Travel +
Leisure has issued its ranking of America’s
Snobbiest Cities and Boston is Number 3, right behind San Francisco and New
York. Here’s what @TravelandLeisure said
about us:
Beacon Hill -- Snobby & Proud of It |
“In this
college town steeped in history, visitors may detect a certain air of
superiority: after all, the locals rank near the top for their Ivy
League-worthy brains and for supporting old-school culture, such as the
symphony. On Harvard Square, you can tap into that brainpower by browsing
high-concept bookstores—from Grolier Poetry Bookshop to Schoenhof’s Foreign
Books. But there is one realm where Bostonians falter: their driving, which
ranked near the bottom of the survey.”
I guess the
first part means that it ain’t braggin’ if you can do it. And one could note that Cambridge (Hahvahd
Squayuh) isn’t Boston at all. We call it
the People’s Republic of Cambridge and it has a totally different vibe from the
city across the river.
There is no
excuse for our driving habits, though, except to point out that the Boston
Police don’t really pay much attention to traffic violations—or pedestrian
infringements either.
First, this
gives Boston drivers a sense of Yankee independence, one might even say
immunity, that fosters bad driving. If, for
example, one turns right on red when the sign clearly says not to, it doesn’t
really matter because no one is going to give you a ticket. Or even notice. I mean, a cop could be standing right there
and he won’t even look at you.
How Jaywalkers Look to Boston Drivers |
Second, a
big part of the bad driving is defensive.
Boston pedestrians feel the same sense of entitlement when it comes to
jaywalking. Sometimes this is OK, as
when the street is empty. But it’s pretty
frustrating when you’ve been waiting through several changes of a light and it
finally turns green, only to have a pedestrian step off the curb and walk right
in front of your car. Around South Station at
rush hour, it can be impossible to get through an intersection because streams
of pedestrians just walk across the streets in front of the cars, regardless of
what color the light is.
The first
time I visited Los Angeles, I tried to jaywalk in the middle of a block. I put one foot in the street and four lanes
of traffic screeched to a halt. Wow,
that’s power. I pulled my foot back, the
traffic resumed, and I walked on to the crosswalk. Years later, a cousin made me wait for the
light in Santa Monica even though it was 11 p.m. and there was no traffic for
at least a mile in either direction.

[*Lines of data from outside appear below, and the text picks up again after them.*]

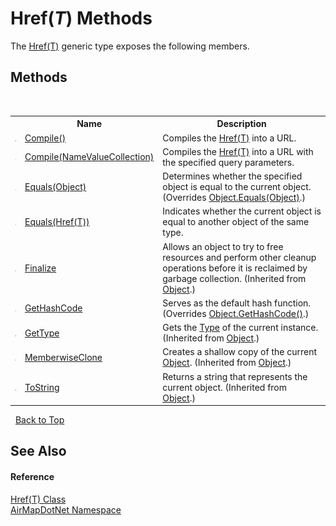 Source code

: # Href(*T*) Methods
 

The <a href="a3796332-89fd-76df-b97a-b0b6435f2b87">Href(T)</a> generic type exposes the following members.


## Methods
&nbsp;<table><tr><th></th><th>Name</th><th>Description</th></tr><tr><td>![Public method](media/pubmethod.gif "Public method")</td><td><a href="eae548a8-e206-6478-3cff-e8d172aec8af">Compile()</a></td><td>
Compiles the <a href="a3796332-89fd-76df-b97a-b0b6435f2b87">Href(T)</a> into a URL.</td></tr><tr><td>![Public method](media/pubmethod.gif "Public method")</td><td><a href="bf925dc3-86a1-3cc6-5252-1a73ddd37a93">Compile(NameValueCollection)</a></td><td>
Compiles the <a href="a3796332-89fd-76df-b97a-b0b6435f2b87">Href(T)</a> into a URL with the specified query parameters.</td></tr><tr><td>![Public method](media/pubmethod.gif "Public method")</td><td><a href="c8d67c88-e5c9-359b-5b9e-6649e75dfd6c">Equals(Object)</a></td><td>
Determines whether the specified object is equal to the current object.
 (Overrides <a href="http://msdn2.microsoft.com/en-us/library/bsc2ak47" target="_blank">Object.Equals(Object)</a>.)</td></tr><tr><td>![Public method](media/pubmethod.gif "Public method")</td><td><a href="43105fa9-4347-f286-b2ca-8c1101602d7b">Equals(Href(T))</a></td><td>
Indicates whether the current object is equal to another object of the same type.</td></tr><tr><td>![Protected method](media/protmethod.gif "Protected method")</td><td><a href="http://msdn2.microsoft.com/en-us/library/4k87zsw7" target="_blank">Finalize</a></td><td>
Allows an object to try to free resources and perform other cleanup operations before it is reclaimed by garbage collection.
 (Inherited from <a href="http://msdn2.microsoft.com/en-us/library/e5kfa45b" target="_blank">Object</a>.)</td></tr><tr><td>![Public method](media/pubmethod.gif "Public method")</td><td><a href="d2b44575-52c1-3770-cf91-09fc561b9858">GetHashCode</a></td><td>
Serves as the default hash function.
 (Overrides <a href="http://msdn2.microsoft.com/en-us/library/zdee4b3y" target="_blank">Object.GetHashCode()</a>.)</td></tr><tr><td>![Public method](media/pubmethod.gif "Public method")</td><td><a href="http://msdn2.microsoft.com/en-us/library/dfwy45w9" target="_blank">GetType</a></td><td>
Gets the <a href="http://msdn2.microsoft.com/en-us/library/42892f65" target="_blank">Type</a> of the current instance.
 (Inherited from <a href="http://msdn2.microsoft.com/en-us/library/e5kfa45b" target="_blank">Object</a>.)</td></tr><tr><td>![Protected method](media/protmethod.gif "Protected method")</td><td><a href="http://msdn2.microsoft.com/en-us/library/57ctke0a" target="_blank">MemberwiseClone</a></td><td>
Creates a shallow copy of the current <a href="http://msdn2.microsoft.com/en-us/library/e5kfa45b" target="_blank">Object</a>.
 (Inherited from <a href="http://msdn2.microsoft.com/en-us/library/e5kfa45b" target="_blank">Object</a>.)</td></tr><tr><td>![Public method](media/pubmethod.gif "Public method")</td><td><a href="http://msdn2.microsoft.com/en-us/library/7bxwbwt2" target="_blank">ToString</a></td><td>
Returns a string that represents the current object.
 (Inherited from <a href="http://msdn2.microsoft.com/en-us/library/e5kfa45b" target="_blank">Object</a>.)</td></tr></table>&nbsp;
<a href="#href(*t*)-methods">Back to Top</a>

## See Also


#### Reference
<a href="a3796332-89fd-76df-b97a-b0b6435f2b87">Href(T) Class</a><br /><a href="b5783ccd-d544-c2c9-c0be-1f622d02460a">AirMapDotNet Namespace</a><br />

Joel
explained that getting caught meant a hefty ticket so we waited.
Which Way? |
Third, the
lack of street signs and directions confuses and frustrates everyone. The ones that exist are often unintelligible, hidden behind something else, or turned the wrong way. Here the snob attitude says that you should
already know where you’re going. If you
don’t know where the street is, you probably shouldn’t be going there
anyway.
After you have driven around in
circles a few times with the GPS scolding you for making it recalculate the
route, you start feeling a tad hostile toward the city. Is it so difficult or expensive to mark the
streets with legible signs? Or to post
some signs that say Fenway Park this way and Boston Garden that way?
And don’t
get me started on bicycles, whose riders seem to follow traffic rules from
Mars.
Aside from
the bad drivers, one thing that can be considered snobby—but really isn’t—is that
Bostonians tend to mind their own business.

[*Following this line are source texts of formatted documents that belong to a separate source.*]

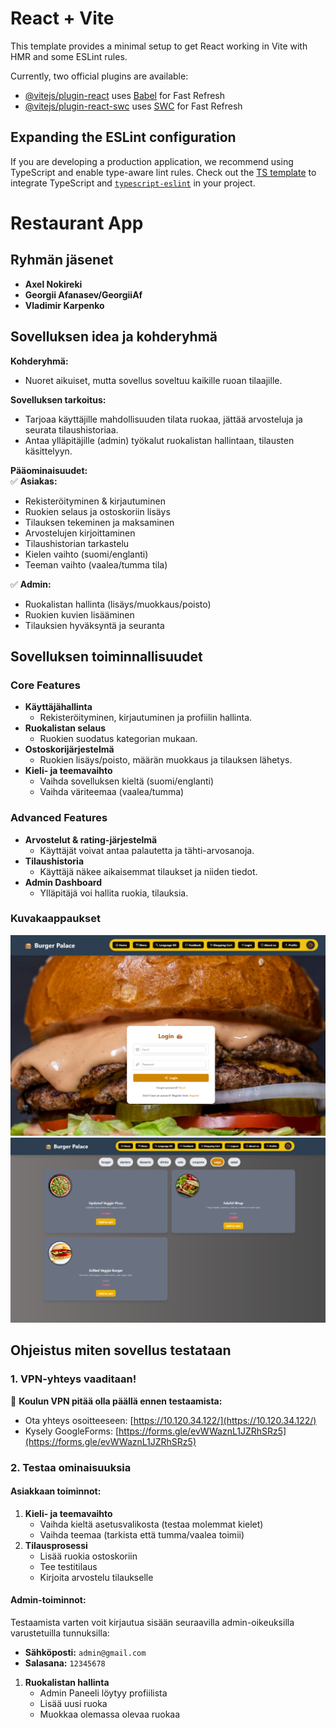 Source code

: # React + Vite

This template provides a minimal setup to get React working in Vite with HMR and some ESLint rules.

Currently, two official plugins are available:

- [@vitejs/plugin-react](https://github.com/vitejs/vite-plugin-react/blob/main/packages/plugin-react/README.md) uses [Babel](https://babeljs.io/) for Fast Refresh
- [@vitejs/plugin-react-swc](https://github.com/vitejs/vite-plugin-react-swc) uses [SWC](https://swc.rs/) for Fast Refresh

## Expanding the ESLint configuration

If you are developing a production application, we recommend using TypeScript and enable type-aware lint rules. Check out the [TS template](https://github.com/vitejs/vite/tree/main/packages/create-vite/template-react-ts) to integrate TypeScript and [`typescript-eslint`](https://typescript-eslint.io) in your project.

# Restaurant App

## Ryhmän jäsenet

- **Axel Nokireki**
- **Georgii Afanasev/GeorgiiAf**
- **Vladimir Karpenko**

## Sovelluksen idea ja kohderyhmä

**Kohderyhmä:**

- Nuoret aikuiset, mutta sovellus soveltuu kaikille ruoan tilaajille.

**Sovelluksen tarkoitus:**

- Tarjoaa käyttäjille mahdollisuuden tilata ruokaa, jättää arvosteluja ja seurata tilaushistoriaa.
- Antaa ylläpitäjille (admin) työkalut ruokalistan hallintaan, tilausten käsittelyyn.

**Pääominaisuudet:**  
✅ **Asiakas:**

- Rekisteröityminen & kirjautuminen
- Ruokien selaus ja ostoskoriin lisäys
- Tilauksen tekeminen ja maksaminen
- Arvostelujen kirjoittaminen
- Tilaushistorian tarkastelu
- Kielen vaihto (suomi/englanti)
- Teeman vaihto (vaalea/tumma tila)

✅ **Admin:**

- Ruokalistan hallinta (lisäys/muokkaus/poisto)
- Ruokien kuvien lisääminen
- Tilauksien hyväksyntä ja seuranta

## Sovelluksen toiminnallisuudet

### Core Features

- **Käyttäjähallinta**
  - Rekisteröityminen, kirjautuminen ja profiilin hallinta.
- **Ruokalistan selaus**
  - Ruokien suodatus kategorian mukaan.
- **Ostoskorijärjestelmä**
  - Ruokien lisäys/poisto, määrän muokkaus ja tilauksen lähetys.
- **Kieli- ja teemavaihto**
  - Vaihda sovelluksen kieltä (suomi/englanti)
  - Vaihda väriteemaa (vaalea/tumma)

### Advanced Features

- **Arvostelut & rating-järjestelmä**
  - Käyttäjät voivat antaa palautetta ja tähti-arvosanoja.
- **Tilaushistoria**
  - Käyttäjä näkee aikaisemmat tilaukset ja niiden tiedot.
- **Admin Dashboard**
  - Ylläpitäjä voi hallita ruokia, tilauksia.

### Kuvakaappaukset

![Kirjautumissivu](/public/login.png)  
![Ruokalistasivu](/public/menu.png)

## Ohjeistus miten sovellus testataan

### 1. VPN-yhteys vaaditaan!

🔌 **Koulun VPN pitää olla päällä ennen testaamista:**

- Ota yhteys osoitteeseen: [https://10.120.34.122/](https://10.120.34.122/)
- Kysely GoogleForms: [https://forms.gle/evWWaznL1JZRhSRz5](https://forms.gle/evWWaznL1JZRhSRz5)

### 2. Testaa ominaisuuksia

#### Asiakkaan toiminnot:

1. **Kieli- ja teemavaihto**
   - Vaihda kieltä asetusvalikosta (testaa molemmat kielet)
   - Vaihda teemaa (tarkista että tumma/vaalea toimii)
2. **Tilausprosessi**
   - Lisää ruokia ostoskoriin
   - Tee testitilaus
   - Kirjoita arvostelu tilaukselle

#### Admin-toiminnot:

Testaamista varten voit kirjautua sisään seuraavilla admin-oikeuksilla varustetuilla tunnuksilla:

- **Sähköposti:** `admin@gmail.com`
- **Salasana:** `12345678`

1. **Ruokalistan hallinta**
   - Admin Paneeli löytyy profiilista
   - Lisää uusi ruoka
   - Muokkaa olemassa olevaa ruokaa
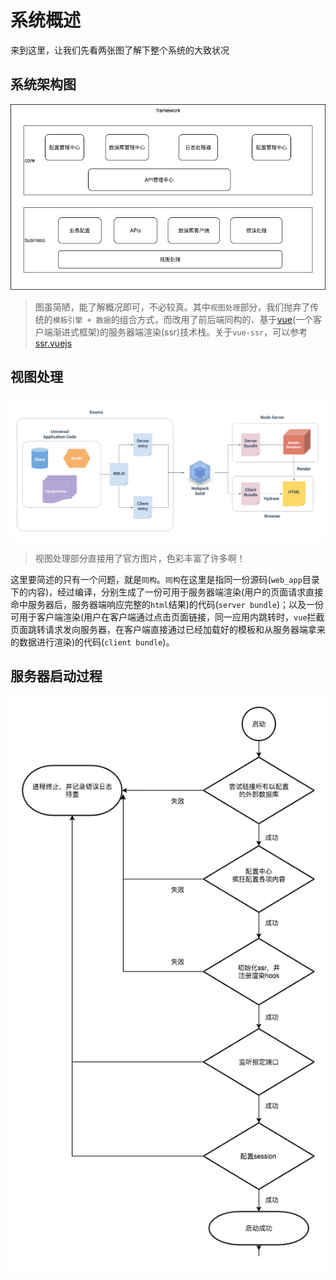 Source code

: # 系统概述

来到这里，让我们先看两张图了解下整个系统的大致状况

## 系统架构图

![](./imgs/architect.png)

> 图虽简陋，能了解概况即可，不必较真。其中`视图处理`部分，我们抛弃了传统的`模板引擎 + 数据`的组合方式，而改用了前后端同构的、基于[vue](https://vuejs.org/)(一个客户端渐进式框架)的服务器端渲染(ssr)技术栈。关于`vue-ssr`，可以参考[ssr.vuejs](https://ssr.vuejs.org)

## 视图处理

![](./imgs/universal.png)

> 视图处理部分直接用了官方图片，色彩丰富了许多啊！

这里要简述的只有一个问题，就是`同构`。`同构`在这里是指同一份源码(`web_app`目录下的内容)，经过编译，分别生成了一份可用于服务器端渲染(用户的页面请求直接命中服务器后，服务器端响应完整的`html`结果)的代码(`server bundle`)；以及一份可用于客户端渲染(用户在客户端通过点击页面链接，同一应用内跳转时，`vue`拦截页面跳转请求发向服务器，在客户端直接通过已经加载好的模板和从服务器端拿来的数据进行渲染)的代码(`client bundle`)。

## 服务器启动过程

![](./imgs/startup.png)
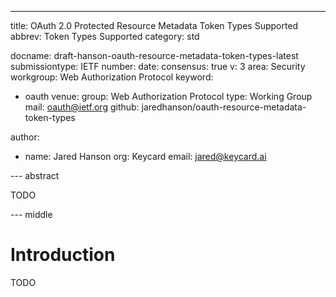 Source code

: ---
title: OAuth 2.0 Protected Resource Metadata Token Types Supported
abbrev: Token Types Supported
category: std

docname: draft-hanson-oauth-resource-metadata-token-types-latest
submissiontype: IETF
number:
date:
consensus: true
v: 3
area: Security
workgroup: Web Authorization Protocol
keyword:
  - oauth
venue:
  group: Web Authorization Protocol
  type: Working Group
  mail: oauth@ietf.org
  github: jaredhanson/oauth-resource-metadata-token-types

author:
  - name: Jared Hanson
    org: Keycard
    email: jared@keycard.ai

--- abstract

TODO

--- middle

# Introduction

TODO
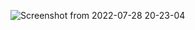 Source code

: 
![Screenshot from 2022-07-28 20-23-04](https://user-images.githubusercontent.com/96485980/181610156-0518b2c4-bd39-4e53-aa59-64e2ae94c497.png)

Visitors from more open, friendlier cities can perceive this as snobbery
when we think of it as good manners. But
it does give us a pass on helping strangers and that’s not good.Isabella Steward Gardner Museum |
Even before
I joined Boston by Foot, I tried to
keep an eye out for tourists in need of help. This spring, my husband and I
were on our way to the Museum of Fine Arts when
I noticed a couple consulting a map and looking around them. I went over and asked if I could help them
find what they were looking for. It turned
out to be the Isabella Stewart Gardner
Museum. I showed them where it was,
just a block away, and hoped that I made Boston a little friendlier for
them. Given the city’s dearth of
directional signs, that’s something easy we all could do.
BTW: Think
of all the money Boston could make if it really enforced the traffic laws. If drivers and pedestrians alike got hefty tickets
for violations, it would bring in a fortune—for a while at least. That would pay for all the signs and then
some.
Is Boston
really the third snobbiest city in the country?

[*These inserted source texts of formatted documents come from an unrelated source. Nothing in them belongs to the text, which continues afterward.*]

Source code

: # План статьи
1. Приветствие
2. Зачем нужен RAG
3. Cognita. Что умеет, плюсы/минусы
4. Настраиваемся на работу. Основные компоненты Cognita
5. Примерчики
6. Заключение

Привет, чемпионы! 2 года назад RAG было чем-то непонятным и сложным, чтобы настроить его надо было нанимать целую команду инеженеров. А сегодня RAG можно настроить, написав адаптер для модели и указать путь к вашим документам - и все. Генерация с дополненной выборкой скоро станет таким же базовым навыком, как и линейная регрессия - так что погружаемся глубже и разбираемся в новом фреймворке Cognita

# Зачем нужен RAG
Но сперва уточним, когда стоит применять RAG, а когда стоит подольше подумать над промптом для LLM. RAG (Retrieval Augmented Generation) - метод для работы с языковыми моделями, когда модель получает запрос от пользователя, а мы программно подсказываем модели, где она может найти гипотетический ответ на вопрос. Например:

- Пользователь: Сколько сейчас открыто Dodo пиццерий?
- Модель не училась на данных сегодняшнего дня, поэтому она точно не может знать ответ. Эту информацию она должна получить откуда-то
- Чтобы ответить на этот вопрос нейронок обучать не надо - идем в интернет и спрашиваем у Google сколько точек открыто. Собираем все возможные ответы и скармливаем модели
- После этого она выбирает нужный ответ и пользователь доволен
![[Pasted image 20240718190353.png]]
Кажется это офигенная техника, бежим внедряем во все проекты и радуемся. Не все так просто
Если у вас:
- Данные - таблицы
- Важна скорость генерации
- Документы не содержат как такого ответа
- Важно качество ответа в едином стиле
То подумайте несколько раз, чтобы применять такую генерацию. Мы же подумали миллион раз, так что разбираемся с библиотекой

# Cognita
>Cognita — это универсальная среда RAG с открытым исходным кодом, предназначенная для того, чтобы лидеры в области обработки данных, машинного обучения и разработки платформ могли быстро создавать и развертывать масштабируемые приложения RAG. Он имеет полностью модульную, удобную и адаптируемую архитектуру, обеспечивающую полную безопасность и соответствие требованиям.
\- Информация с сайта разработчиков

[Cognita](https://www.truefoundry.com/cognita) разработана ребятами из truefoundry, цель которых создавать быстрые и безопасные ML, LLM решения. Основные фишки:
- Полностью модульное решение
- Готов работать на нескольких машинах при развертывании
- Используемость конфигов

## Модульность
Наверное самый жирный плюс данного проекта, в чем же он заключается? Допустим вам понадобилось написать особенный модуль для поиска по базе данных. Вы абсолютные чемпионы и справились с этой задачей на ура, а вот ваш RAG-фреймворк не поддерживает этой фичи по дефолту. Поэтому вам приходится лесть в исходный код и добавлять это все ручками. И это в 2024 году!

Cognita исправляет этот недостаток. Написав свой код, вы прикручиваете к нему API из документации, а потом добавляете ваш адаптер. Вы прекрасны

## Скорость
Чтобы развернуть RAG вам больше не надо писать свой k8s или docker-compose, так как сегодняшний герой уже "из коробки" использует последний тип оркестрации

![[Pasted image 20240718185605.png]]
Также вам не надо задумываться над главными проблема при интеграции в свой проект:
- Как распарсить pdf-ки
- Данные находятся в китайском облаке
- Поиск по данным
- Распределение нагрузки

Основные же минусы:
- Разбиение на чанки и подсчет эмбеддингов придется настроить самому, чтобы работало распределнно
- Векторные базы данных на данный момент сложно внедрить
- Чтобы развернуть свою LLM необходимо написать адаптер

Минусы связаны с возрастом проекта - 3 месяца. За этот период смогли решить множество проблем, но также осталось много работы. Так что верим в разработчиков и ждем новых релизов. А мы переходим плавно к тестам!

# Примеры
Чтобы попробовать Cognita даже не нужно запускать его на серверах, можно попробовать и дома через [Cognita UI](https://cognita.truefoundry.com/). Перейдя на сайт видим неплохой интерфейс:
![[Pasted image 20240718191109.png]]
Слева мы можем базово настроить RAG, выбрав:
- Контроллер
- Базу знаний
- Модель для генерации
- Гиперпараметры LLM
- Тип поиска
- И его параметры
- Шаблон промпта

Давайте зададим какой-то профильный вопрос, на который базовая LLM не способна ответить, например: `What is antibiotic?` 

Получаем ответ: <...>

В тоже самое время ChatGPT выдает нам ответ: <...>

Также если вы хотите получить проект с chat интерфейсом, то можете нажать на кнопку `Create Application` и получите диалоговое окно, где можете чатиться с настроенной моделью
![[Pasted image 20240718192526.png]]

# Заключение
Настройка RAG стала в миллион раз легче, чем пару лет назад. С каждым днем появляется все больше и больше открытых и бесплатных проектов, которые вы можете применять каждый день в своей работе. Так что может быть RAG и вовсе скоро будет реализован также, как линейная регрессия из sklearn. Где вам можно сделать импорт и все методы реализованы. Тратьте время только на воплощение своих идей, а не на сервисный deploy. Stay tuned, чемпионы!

Well, I lived in New York City for four years and I don’t think we’re
even close. Unless @TravelandLeisure
used a base-10 logarithmic
scale.
Aline,
ReplyDeleteYou are right on target with jaywalking in Southern California. When I lived and worked in LA our office was in a building complex on a hill in the middle of a block. The deli was directly across the street. You had to walk either to the top of the hill and then down or vice versa. One day I darted across to get a sandwich and what to my surprise -- LA's finest had set up a jaywalking trap - not out catching criminals - handing out hefty jaywalking tickets. I think I was told it was "for my own protection." I think it was to generate revenue!